CUDA
CUDA (Compute Unified Device Architecture) is an extension of C++ (and also a lot of other languages like Fortran, Java, and Python) designed for writing programs that leverage GPUs for accelerating functions.
Introduced in 2006 with NVIDIA’s Tesla architecture, CUDA’s success relies on understanding GPU organization. CUDA is composed of software (language, API, and runtime), firmware (drivers and runtime), and hardware (CUDA-enabled GPU).
CUDA provides two main APIs for GPU device management:
- the CUDA Driver
- CUDA Runtime, which are mutually exclusive. On top of these, CUDA includes libraries for executing popular algorithms and functions, enhancing productivity and performance.
CUDA libraries
Examples of CUDA GPU-accelerated libraries to optimize performance and enhance software productivity are:
- Math Libraries: cuBLAS, cuFFT, CUDA Math Library, etc.
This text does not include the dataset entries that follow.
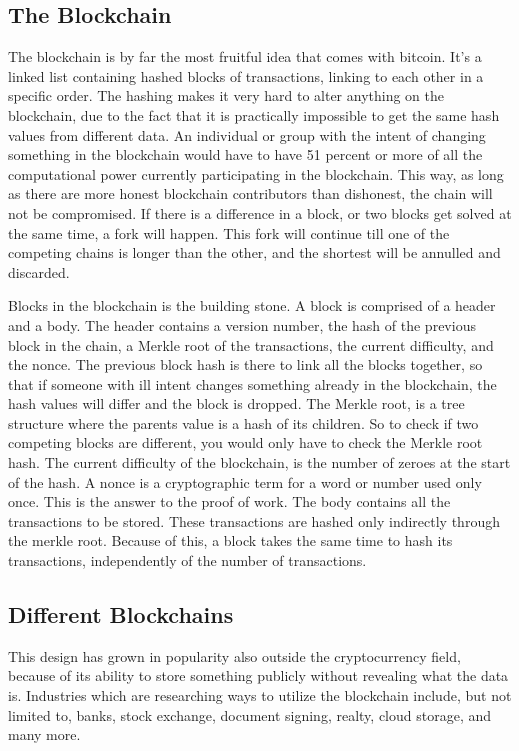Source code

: \documentclass[11pt]{article}
\begin{document}
\subsection{The Blockchain}
The blockchain is by far the most fruitful idea that comes with bitcoin. It’s a linked list containing hashed blocks of transactions, linking to each other in a specific order. The hashing makes it very hard to alter anything on the blockchain, due to the fact that it is practically impossible to get the same hash values from different data. An individual or group with the intent of changing something in the blockchain would have to have 51 percent or more of all the computational power currently participating in the blockchain. This way, as long as there are more honest blockchain contributors than dishonest, the chain will not be compromised. If there is a difference in a block, or two blocks get solved at the same time, a fork will happen. This fork will continue till one of the competing chains is longer than the other, and the shortest will be annulled and discarded. 
  
Blocks in the blockchain is the building stone. A block is comprised of a header and a body. The header contains a version number, the hash of the previous block in the chain, a Merkle root of the transactions, the current difficulty, and the nonce. The previous block hash is there to link all the blocks together, so that if someone with ill intent changes something already in the blockchain, the hash values will differ and the block is dropped. The Merkle root, is a tree structure where the parents value is a hash of its children. So to check if two competing blocks are different, you would only have to check the Merkle root hash. The current difficulty of the blockchain, is the number of zeroes at the start of the hash. A nonce is a cryptographic term for a word or number used only once. This is the answer to the proof of work. The body contains all the transactions to be stored. These transactions are hashed only indirectly through the merkle root. Because of this, a block takes the same time to hash its transactions, independently of the number of transactions. 

\subsection{Different Blockchains}
	  
This design has grown in popularity also outside the cryptocurrency field, because of its ability to store something publicly without revealing what the data is. Industries which are researching ways to utilize the blockchain include, but not limited to, banks, stock exchange, document signing, realty, cloud storage, and many more. 
\end{document}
- Parallel Algorithm Libraries: Thrust
- Image and Video Libraries: nvJPEG, Video Codec SDK
- Communication Libraries: NVSHMEM, NCCL
- Deep Learning Libraries: cuDNN, TensorRT
- Partner Libraries: OpenCV, Ffmpeg, ArrayFire
Detailed list and more info: NVIDIA GPU-accelerated libraries
Common Library Workflow:
- Create a library-specific handle
- Allocate device memory for inputs/outputs.
- Format inputs to library-specific formats.
- Execute the library function.
- Retrieve outputs and convert them if necessary.
- Release CUDA resources and continue with the application.